Instructions for the task: Quote only the lines from the top of the listing below down to and including the line with "Using filesort ，那么说明会使用文件排序(临时文件)".

Data for this exercise:
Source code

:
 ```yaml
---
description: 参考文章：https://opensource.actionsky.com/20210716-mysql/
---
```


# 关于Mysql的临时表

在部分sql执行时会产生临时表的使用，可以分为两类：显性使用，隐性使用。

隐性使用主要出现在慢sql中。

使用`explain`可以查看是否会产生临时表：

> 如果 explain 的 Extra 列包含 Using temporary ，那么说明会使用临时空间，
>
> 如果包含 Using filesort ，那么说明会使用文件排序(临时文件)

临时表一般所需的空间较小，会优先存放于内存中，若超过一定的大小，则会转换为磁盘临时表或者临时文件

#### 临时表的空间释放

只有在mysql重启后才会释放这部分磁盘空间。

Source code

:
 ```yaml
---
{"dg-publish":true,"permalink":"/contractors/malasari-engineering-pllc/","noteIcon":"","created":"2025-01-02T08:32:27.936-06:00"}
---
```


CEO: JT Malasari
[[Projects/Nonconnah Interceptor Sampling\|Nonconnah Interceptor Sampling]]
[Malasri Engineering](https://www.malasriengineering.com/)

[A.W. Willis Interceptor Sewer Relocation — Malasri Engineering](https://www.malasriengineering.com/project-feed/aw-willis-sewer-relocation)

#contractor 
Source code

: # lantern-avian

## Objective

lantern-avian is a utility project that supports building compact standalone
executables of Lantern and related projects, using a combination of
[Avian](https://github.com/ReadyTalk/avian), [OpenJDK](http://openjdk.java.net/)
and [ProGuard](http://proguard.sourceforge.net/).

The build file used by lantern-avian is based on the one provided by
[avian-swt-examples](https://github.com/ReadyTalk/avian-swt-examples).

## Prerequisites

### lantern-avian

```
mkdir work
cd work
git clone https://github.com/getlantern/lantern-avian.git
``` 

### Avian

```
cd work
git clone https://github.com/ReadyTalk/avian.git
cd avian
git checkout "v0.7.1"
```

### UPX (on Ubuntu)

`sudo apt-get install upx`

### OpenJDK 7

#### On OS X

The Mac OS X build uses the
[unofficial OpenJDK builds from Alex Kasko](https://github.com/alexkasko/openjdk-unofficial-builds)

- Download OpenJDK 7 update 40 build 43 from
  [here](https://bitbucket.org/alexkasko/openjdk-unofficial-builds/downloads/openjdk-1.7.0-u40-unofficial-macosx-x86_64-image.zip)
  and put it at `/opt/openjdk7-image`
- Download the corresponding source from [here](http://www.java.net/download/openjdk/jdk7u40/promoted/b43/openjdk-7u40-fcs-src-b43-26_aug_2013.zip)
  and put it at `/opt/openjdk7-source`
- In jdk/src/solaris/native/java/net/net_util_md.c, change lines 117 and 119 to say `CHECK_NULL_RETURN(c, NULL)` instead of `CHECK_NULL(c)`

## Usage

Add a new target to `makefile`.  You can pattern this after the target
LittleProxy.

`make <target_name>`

Reply to the exercise:
Source code

:
 ```yaml
---
description: 参考文章：https://opensource.actionsky.com/20210716-mysql/
---
```


# 关于Mysql的临时表

在部分sql执行时会产生临时表的使用，可以分为两类：显性使用，隐性使用。

隐性使用主要出现在慢sql中。

使用`explain`可以查看是否会产生临时表：

> 如果 explain 的 Extra 列包含 Using temporary ，那么说明会使用临时空间，
>
> 如果包含 Using filesort ，那么说明会使用文件排序(临时文件)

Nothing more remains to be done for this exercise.